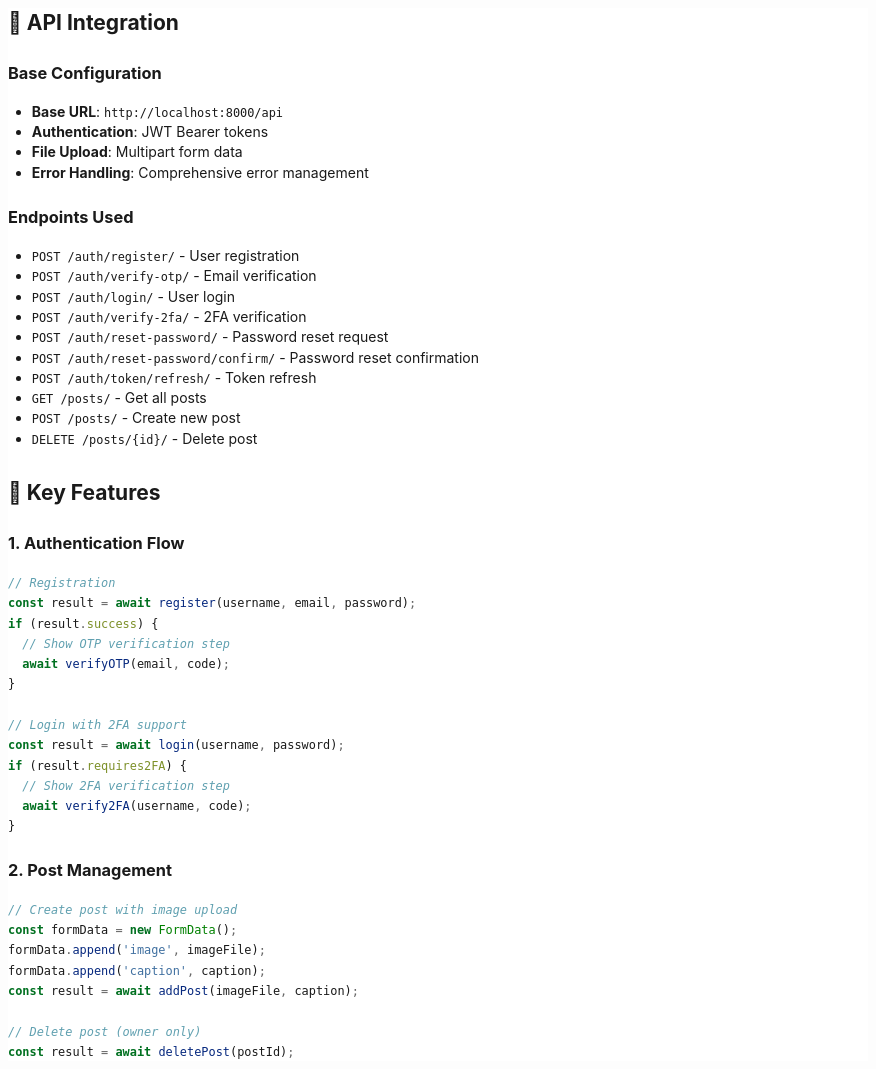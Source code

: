 ## 🔧 API Integration

### Base Configuration
- **Base URL**: `http://localhost:8000/api`
- **Authentication**: JWT Bearer tokens
- **File Upload**: Multipart form data
- **Error Handling**: Comprehensive error management

### Endpoints Used
- `POST /auth/register/` - User registration
- `POST /auth/verify-otp/` - Email verification
- `POST /auth/login/` - User login
- `POST /auth/verify-2fa/` - 2FA verification
- `POST /auth/reset-password/` - Password reset request
- `POST /auth/reset-password/confirm/` - Password reset confirmation
- `POST /auth/token/refresh/` - Token refresh
- `GET /posts/` - Get all posts
- `POST /posts/` - Create new post
- `DELETE /posts/{id}/` - Delete post

## 🎯 Key Features

### 1. Authentication Flow
```typescript
// Registration
const result = await register(username, email, password);
if (result.success) {
  // Show OTP verification step
  await verifyOTP(email, code);
}

// Login with 2FA support
const result = await login(username, password);
if (result.requires2FA) {
  // Show 2FA verification step
  await verify2FA(username, code);
}
```

### 2. Post Management
```typescript
// Create post with image upload
const formData = new FormData();
formData.append('image', imageFile);
formData.append('caption', caption);
const result = await addPost(imageFile, caption);

// Delete post (owner only)
const result = await deletePost(postId);
```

▶ **WHAT TO DO**
Check each line of the entries above, and show every one holding the word "posts".

▶ **REPLY**
- `GET /posts/` - Get all posts
- `POST /posts/` - Create new post
- `DELETE /posts/{id}/` - Delete post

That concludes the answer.